Os vetos ainda devem ser validados pelo Congresso, porém.
Vetos presidenciais ao texto
Dentre os pontos que foram objeto de vetos do presidente Jair Bolsonaro, estão a decisão automatizada, a Lei de Acesso à Informação, o perfil do encarregado, as sanções e as taxas.
Quanto à decisão automatizada, o texto anterior dizia que o cidadão pode solicitar a revisão humana sobre decisões automatizadas das quais discorde do resultado. Com o veto, o direito se mantém, mas ela não precisa ser feita por um humano. É um entendimento contrário ao resto do mundo, que caminha para maior transparência e ênfase ao fator humano nas decisões automatizadas.
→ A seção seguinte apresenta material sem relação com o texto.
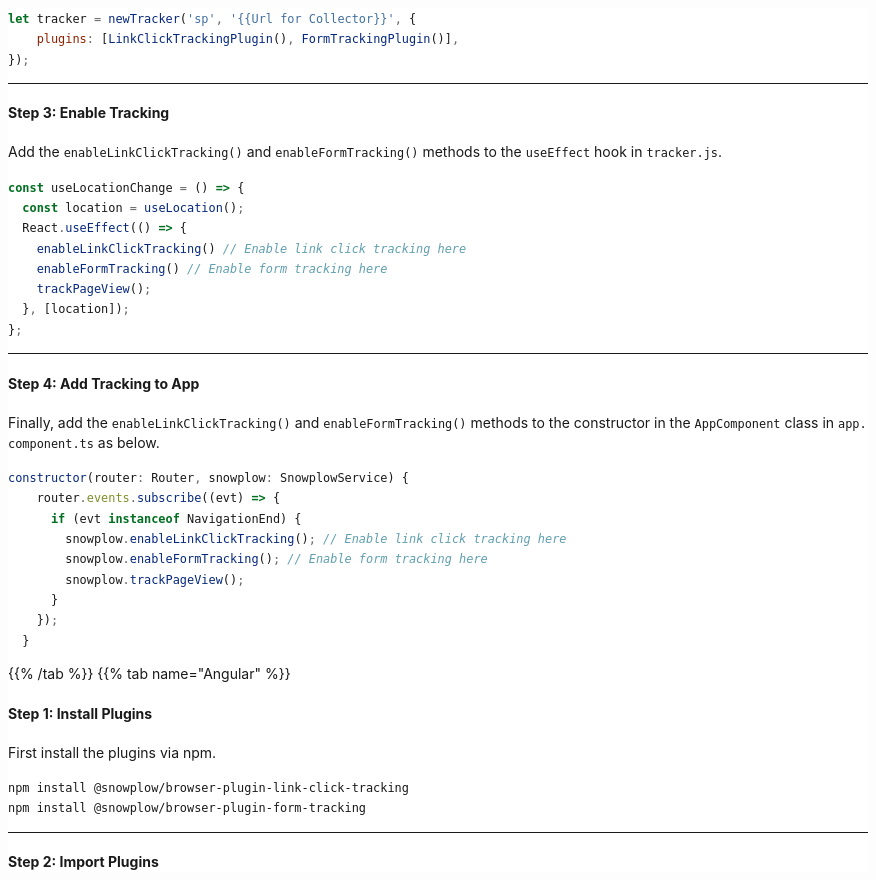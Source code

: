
 ```javascript
let tracker = newTracker('sp', '{{Url for Collector}}', {
    plugins: [LinkClickTrackingPlugin(), FormTrackingPlugin()],
});
```

***

#### **Step 3:** Enable Tracking
Add the `enableLinkClickTracking()` and `enableFormTracking()` methods to the `useEffect` hook in `tracker.js`. 

```javascript
const useLocationChange = () => {
  const location = useLocation();
  React.useEffect(() => {
    enableLinkClickTracking() // Enable link click tracking here
    enableFormTracking() // Enable form tracking here
    trackPageView();
  }, [location]);
};
```

***

#### **Step 4:** Add Tracking to App
Finally, add the `enableLinkClickTracking()` and `enableFormTracking()` methods to the constructor in the `AppComponent` class in `app.component.ts` as below. 
  
```javascript
constructor(router: Router, snowplow: SnowplowService) {
    router.events.subscribe((evt) => {
      if (evt instanceof NavigationEnd) {
        snowplow.enableLinkClickTracking(); // Enable link click tracking here
        snowplow.enableFormTracking(); // Enable form tracking here
        snowplow.trackPageView();
      }
    });
  }
```

{{% /tab %}}
{{% tab name="Angular" %}}

#### **Step 1:**  Install Plugins
First install the plugins via npm.

```bash
npm install @snowplow/browser-plugin-link-click-tracking
npm install @snowplow/browser-plugin-form-tracking
```

***

#### **Step 2:**  Import Plugins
Estudiosos apontam que o veto pode colaborar para a reprodução de preconceitos discriminatórios, já que as decisões automatizadas se baseiam em processos algorítmicos provenientes de um pessoa, e a sociedade ainda vive preconceitos contra a diversidade e práticas de segregação.
Outro ponto derrubado pelo presidente é a proibição do poder público de transferir a órgãos públicos e privados dados de pessoas que solicitaram informações por meio da Lei de Acesso à Informação (LAI). Na visão de especialistas, a permissão pode servir como um desincentivo ao uso da lei, porque a LAI tenta evitar que o cidadão que exerce o direito de acesso à informação seja perseguido.
Sobre o perfil do encarregado, o texto anterior apontava que ele deveria ter conhecimento jurídico regulatório sobre privacidade e dados pessoais. O presidente derrubou tal exigência por achar que gerava um “rigor excessivo que se reflete na interferência desnecessária por parte do Estado”. No entanto, a liberdade de formação para a função pode acarretar prejuízos quanto à eficiência.
Acerca das sanções, Bolsonaro tirou o poder de fogo da ANPD, pois excluiu da lei a possibilidade de punição com paralisação ou interrupção de atividades de tratamento de dados de um órgão. Por outro lado, os vetos que afetam a capacidade de punição da ANPD foram bem vistos pelas empresas do setor de tecnologia, que podem sofrer advertências e multas de no máximo R$ 50 milhões (considerado baixo).
Por fim, Bolsonaro vetou as taxas por serviços prestados a órgãos públicos e privados que seria cobradas pela ANPD. Agora, sua única fonte de receita será o orçamento da União.
A Lei Geral de Proteção de Dados entrará em vigor em agosto de 2020. Os setores público e privado terão alguma tempo para se ajustarem ao novo contexto regulatório de proteção aos dados pessoais. Qualquer empresa que atuar com o tratamento de dados deverá ter especial atenção à nova lei e aos possíveis desdobramentos dos vetos do Presidente.